女性にとって信じられる同僚はいなかったようだ。
「誰しも忘れることだってあるのに、ここの人間は絶対自分のミスを認めない」
と不審感を募らせていた。そんな女性が「ただ毎日必死で仕事して、黙々と通っていただけ」の日々のなか、「私の知らないところで残りのパート3人が支社に呼ばれて、何か話があった」らしいという。その後、
「突如電話が来て呼び出しを受け、支社長と部長に『あなたはもう3人から聞いたけどあそこではやっていけないね、あなたみたいな人でもやっていける店に転勤しなさい』」
と言われた。「転勤」とは店の異動のことだろうが、「何がいけないのか理由も何も告げず」一方的に言い渡された。パート3人から何を言われたのかもわからず、弁解の機会もなかったようだ。これには女性も黙っていなかった。

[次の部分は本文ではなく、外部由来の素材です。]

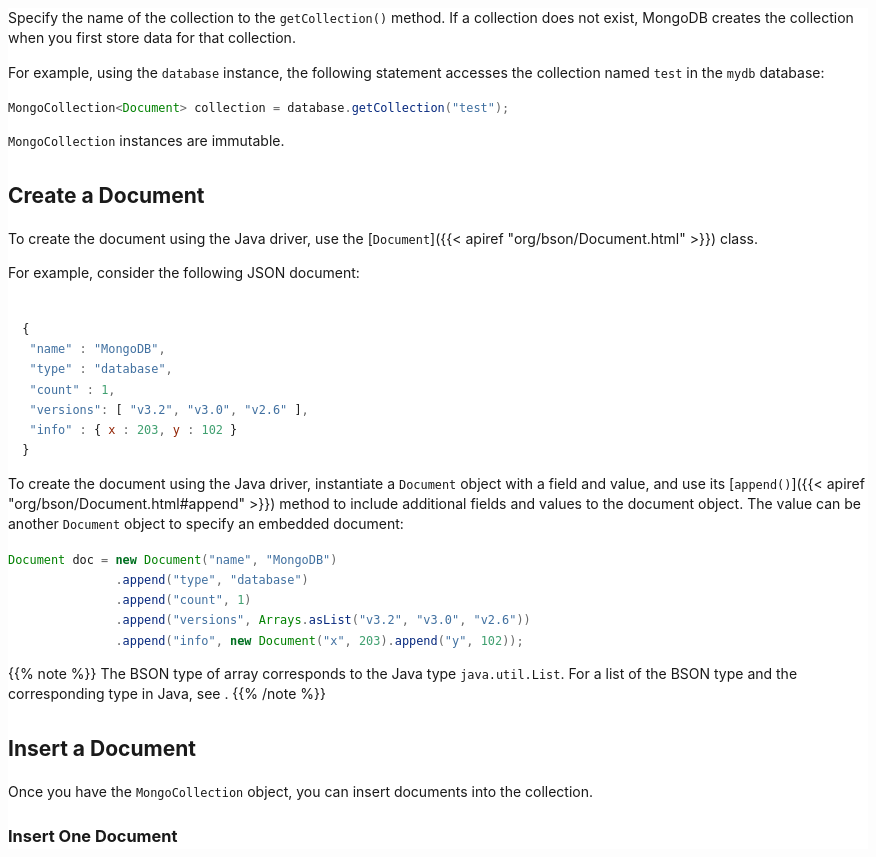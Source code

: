 Specify the name of the collection to the `getCollection()` method. If a collection does not exist, MongoDB creates the collection when you first store data for that collection.

For example, using the `database` instance, the following statement accesses the collection named `test` in the `mydb` database:

```java
MongoCollection<Document> collection = database.getCollection("test");
```

`MongoCollection` instances are immutable.

## Create a Document

To create the document using the Java driver, use the [`Document`]({{< apiref "org/bson/Document.html" >}}) class.

For example, consider the following JSON document:

```javascript

  {
   "name" : "MongoDB",
   "type" : "database",
   "count" : 1,
   "versions": [ "v3.2", "v3.0", "v2.6" ],
   "info" : { x : 203, y : 102 }
  }
```

To create the document using the Java driver, instantiate a `Document` object with a field and value, and use its
 [`append()`]({{< apiref "org/bson/Document.html#append" >}}) method to include additional fields and values to the document object. The value can be another `Document` object to specify an embedded document:

 ```java
 Document doc = new Document("name", "MongoDB")
                .append("type", "database")
                .append("count", 1)
                .append("versions", Arrays.asList("v3.2", "v3.0", "v2.6"))
                .append("info", new Document("x", 203).append("y", 102));
 ```

{{% note %}}
The BSON type of array corresponds to the Java type `java.util.List`. For a list of the BSON type and the corresponding type in Java, see .
{{% /note %}}


## Insert a Document

Once you have the `MongoCollection` object, you can insert documents into the
collection.

### Insert One Document
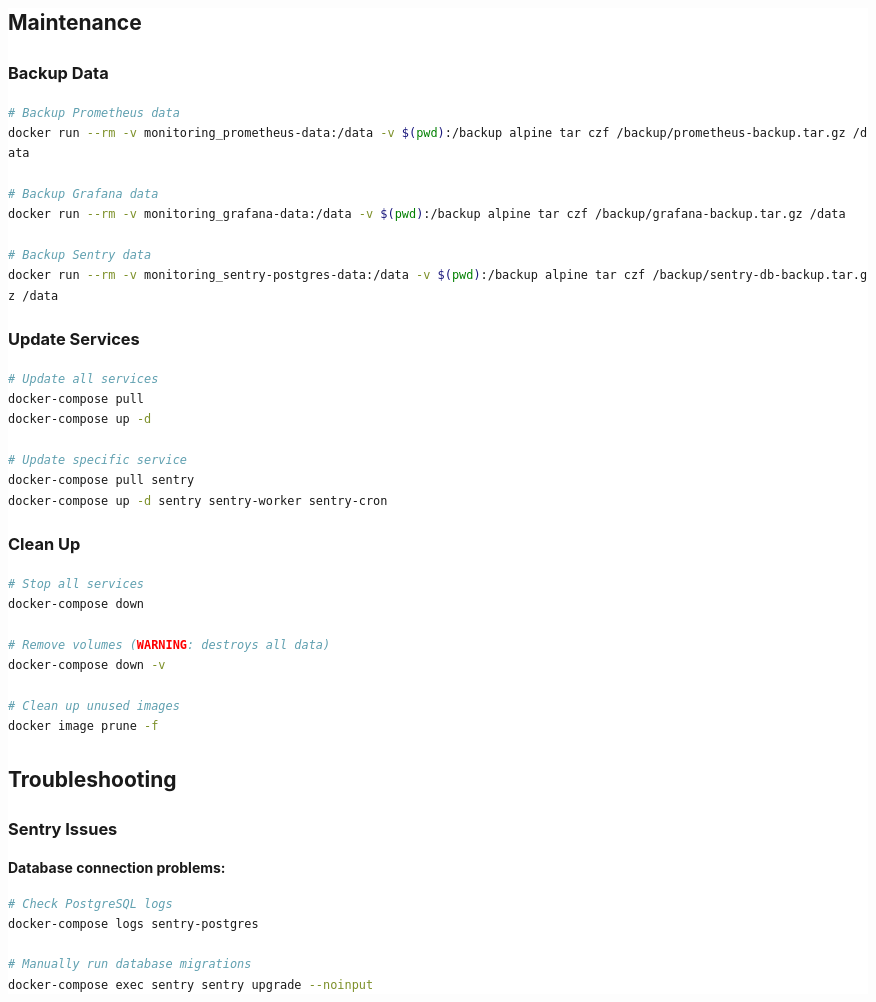 ## Maintenance

### Backup Data

```bash
# Backup Prometheus data
docker run --rm -v monitoring_prometheus-data:/data -v $(pwd):/backup alpine tar czf /backup/prometheus-backup.tar.gz /data

# Backup Grafana data  
docker run --rm -v monitoring_grafana-data:/data -v $(pwd):/backup alpine tar czf /backup/grafana-backup.tar.gz /data

# Backup Sentry data
docker run --rm -v monitoring_sentry-postgres-data:/data -v $(pwd):/backup alpine tar czf /backup/sentry-db-backup.tar.gz /data
```

### Update Services

```bash
# Update all services
docker-compose pull
docker-compose up -d

# Update specific service
docker-compose pull sentry
docker-compose up -d sentry sentry-worker sentry-cron
```

### Clean Up

```bash
# Stop all services
docker-compose down

# Remove volumes (WARNING: destroys all data)
docker-compose down -v

# Clean up unused images
docker image prune -f
```

## Troubleshooting

### Sentry Issues

**Database connection problems:**
```bash
# Check PostgreSQL logs
docker-compose logs sentry-postgres

# Manually run database migrations
docker-compose exec sentry sentry upgrade --noinput
```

「もうその時には職場の異常性がわかっていたので、心療内科に行き適応障害の診断書をもらい用意してあったので、それを支社長に突きつけて全て言いたいことを言って辞めてきました」
診断書が出たくらいなので他のパートから見て不安定な面があったのかもしれないが、それだけ職場がストレスで追い詰められていたのだろう。
「足がすくむほど仕事に入るのが嫌になっていました」
支社長からの理不尽な通達を、女性は怒り心頭でこんな風に振り返っていた。
「ハラスメントの窓口はあるものの、窓口のトップは支社長なので、話をすることもできず、最後の方では仕事に入る時にドアを開ける手が震えるほど、足がすくむほど仕事に入るのが嫌になっていました。それにいくらなんでも、『あなたみたいな人』などと言われる筋合いはありません!」
その上で「お客様はみんないい方で楽しかったですが、周りが酷すぎました。この会社独特とでもいう謎ルールの数々」と思いを綴り、辞めたことについては
「大満足です。一人で仕事できたり給料良かったりはしますが、心の健康には代えられないですし、表向き綺麗でも異常な世界はあると気付かされました」
とせいせいしたように振り返った。